### Records provided
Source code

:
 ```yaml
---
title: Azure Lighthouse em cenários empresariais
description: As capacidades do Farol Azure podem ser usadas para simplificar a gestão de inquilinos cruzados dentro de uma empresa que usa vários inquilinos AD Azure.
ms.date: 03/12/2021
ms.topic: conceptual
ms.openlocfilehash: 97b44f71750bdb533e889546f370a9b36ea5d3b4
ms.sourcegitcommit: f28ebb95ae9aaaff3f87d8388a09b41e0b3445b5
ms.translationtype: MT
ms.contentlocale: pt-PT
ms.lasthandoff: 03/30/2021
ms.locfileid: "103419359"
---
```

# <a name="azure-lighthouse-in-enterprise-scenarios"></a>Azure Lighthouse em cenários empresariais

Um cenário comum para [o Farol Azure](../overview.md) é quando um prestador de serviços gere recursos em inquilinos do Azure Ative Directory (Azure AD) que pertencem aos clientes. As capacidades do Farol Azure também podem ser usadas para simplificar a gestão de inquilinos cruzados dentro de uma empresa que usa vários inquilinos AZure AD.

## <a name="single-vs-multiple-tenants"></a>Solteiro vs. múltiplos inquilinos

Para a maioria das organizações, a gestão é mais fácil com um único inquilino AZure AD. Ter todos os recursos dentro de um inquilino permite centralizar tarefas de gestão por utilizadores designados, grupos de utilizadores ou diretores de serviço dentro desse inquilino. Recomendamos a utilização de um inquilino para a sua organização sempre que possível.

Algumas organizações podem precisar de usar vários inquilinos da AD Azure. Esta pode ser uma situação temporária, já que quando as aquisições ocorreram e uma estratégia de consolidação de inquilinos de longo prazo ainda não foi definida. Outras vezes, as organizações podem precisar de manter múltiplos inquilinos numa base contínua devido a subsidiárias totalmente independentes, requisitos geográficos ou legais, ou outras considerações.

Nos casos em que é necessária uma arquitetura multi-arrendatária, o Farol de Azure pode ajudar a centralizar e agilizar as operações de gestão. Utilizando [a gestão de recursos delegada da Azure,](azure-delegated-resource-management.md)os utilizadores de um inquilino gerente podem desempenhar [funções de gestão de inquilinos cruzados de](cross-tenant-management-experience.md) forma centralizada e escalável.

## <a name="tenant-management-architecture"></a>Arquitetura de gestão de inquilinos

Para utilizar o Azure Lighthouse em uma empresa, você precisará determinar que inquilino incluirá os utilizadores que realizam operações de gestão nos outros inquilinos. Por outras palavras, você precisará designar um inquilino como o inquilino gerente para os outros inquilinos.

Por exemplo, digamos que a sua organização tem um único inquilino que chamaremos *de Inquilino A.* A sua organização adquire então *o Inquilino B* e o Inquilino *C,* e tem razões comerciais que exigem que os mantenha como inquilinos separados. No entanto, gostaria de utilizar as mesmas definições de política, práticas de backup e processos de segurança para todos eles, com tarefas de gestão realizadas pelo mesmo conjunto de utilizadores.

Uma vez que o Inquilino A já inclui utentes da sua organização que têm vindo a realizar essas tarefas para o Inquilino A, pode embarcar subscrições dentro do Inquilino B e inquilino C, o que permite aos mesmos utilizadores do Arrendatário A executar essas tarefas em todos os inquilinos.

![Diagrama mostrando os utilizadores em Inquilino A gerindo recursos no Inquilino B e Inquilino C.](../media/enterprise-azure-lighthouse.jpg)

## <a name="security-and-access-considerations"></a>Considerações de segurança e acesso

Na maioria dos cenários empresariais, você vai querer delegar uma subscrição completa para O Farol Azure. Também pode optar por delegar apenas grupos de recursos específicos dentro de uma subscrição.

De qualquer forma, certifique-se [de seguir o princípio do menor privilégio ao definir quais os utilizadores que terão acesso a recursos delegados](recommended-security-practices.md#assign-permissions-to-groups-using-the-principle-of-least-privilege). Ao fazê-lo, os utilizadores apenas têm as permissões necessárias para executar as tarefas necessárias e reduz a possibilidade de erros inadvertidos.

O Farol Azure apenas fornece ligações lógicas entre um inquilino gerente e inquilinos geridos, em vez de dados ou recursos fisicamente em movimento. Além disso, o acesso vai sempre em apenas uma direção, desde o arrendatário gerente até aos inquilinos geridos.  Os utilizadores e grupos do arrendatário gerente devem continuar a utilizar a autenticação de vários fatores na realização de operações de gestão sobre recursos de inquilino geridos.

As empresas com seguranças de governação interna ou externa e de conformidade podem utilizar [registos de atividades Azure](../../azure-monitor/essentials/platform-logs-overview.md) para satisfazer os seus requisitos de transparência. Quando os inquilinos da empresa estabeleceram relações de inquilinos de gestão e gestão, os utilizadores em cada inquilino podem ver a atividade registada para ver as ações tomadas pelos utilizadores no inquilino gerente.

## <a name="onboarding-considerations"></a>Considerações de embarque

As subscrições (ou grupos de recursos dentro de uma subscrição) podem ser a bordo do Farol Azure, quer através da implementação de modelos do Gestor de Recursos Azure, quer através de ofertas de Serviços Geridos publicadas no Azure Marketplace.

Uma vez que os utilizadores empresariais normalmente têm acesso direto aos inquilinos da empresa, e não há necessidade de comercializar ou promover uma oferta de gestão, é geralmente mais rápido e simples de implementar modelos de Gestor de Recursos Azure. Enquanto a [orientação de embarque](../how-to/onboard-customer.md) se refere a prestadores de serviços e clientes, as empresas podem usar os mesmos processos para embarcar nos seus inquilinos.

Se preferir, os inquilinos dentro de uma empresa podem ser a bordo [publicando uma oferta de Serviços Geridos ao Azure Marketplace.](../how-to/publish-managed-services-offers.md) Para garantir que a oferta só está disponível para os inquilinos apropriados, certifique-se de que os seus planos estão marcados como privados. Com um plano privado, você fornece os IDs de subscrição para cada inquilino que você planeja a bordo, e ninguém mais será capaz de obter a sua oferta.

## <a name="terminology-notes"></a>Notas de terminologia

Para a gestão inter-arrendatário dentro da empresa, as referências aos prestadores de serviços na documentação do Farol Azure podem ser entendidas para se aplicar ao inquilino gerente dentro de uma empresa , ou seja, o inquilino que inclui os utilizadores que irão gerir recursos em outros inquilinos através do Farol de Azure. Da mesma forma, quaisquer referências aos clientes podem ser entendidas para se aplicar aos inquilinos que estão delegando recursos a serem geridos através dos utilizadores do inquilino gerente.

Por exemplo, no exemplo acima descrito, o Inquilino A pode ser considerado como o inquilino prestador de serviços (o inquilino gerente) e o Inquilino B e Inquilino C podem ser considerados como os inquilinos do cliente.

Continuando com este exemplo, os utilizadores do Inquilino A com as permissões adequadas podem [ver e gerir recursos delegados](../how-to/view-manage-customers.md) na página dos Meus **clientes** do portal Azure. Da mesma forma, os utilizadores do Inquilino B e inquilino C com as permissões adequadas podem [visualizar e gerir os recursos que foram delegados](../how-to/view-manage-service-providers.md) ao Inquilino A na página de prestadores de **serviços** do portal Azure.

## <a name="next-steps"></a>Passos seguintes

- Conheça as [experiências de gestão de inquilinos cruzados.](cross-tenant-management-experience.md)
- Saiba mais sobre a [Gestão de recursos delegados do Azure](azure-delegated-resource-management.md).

### What the exercise asks
If a line in the listing holds the word "embarque", list that line.

### Result below
## <a name="onboarding-considerations"></a>Considerações de embarque
Uma vez que os utilizadores empresariais normalmente têm acesso direto aos inquilinos da empresa, e não há necessidade de comercializar ou promover uma oferta de gestão, é geralmente mais rápido e simples de implementar modelos de Gestor de Recursos Azure. Enquanto a [orientação de embarque](../how-to/onboard-customer.md) se refere a prestadores de serviços e clientes, as empresas podem usar os mesmos processos para embarcar nos seus inquilinos.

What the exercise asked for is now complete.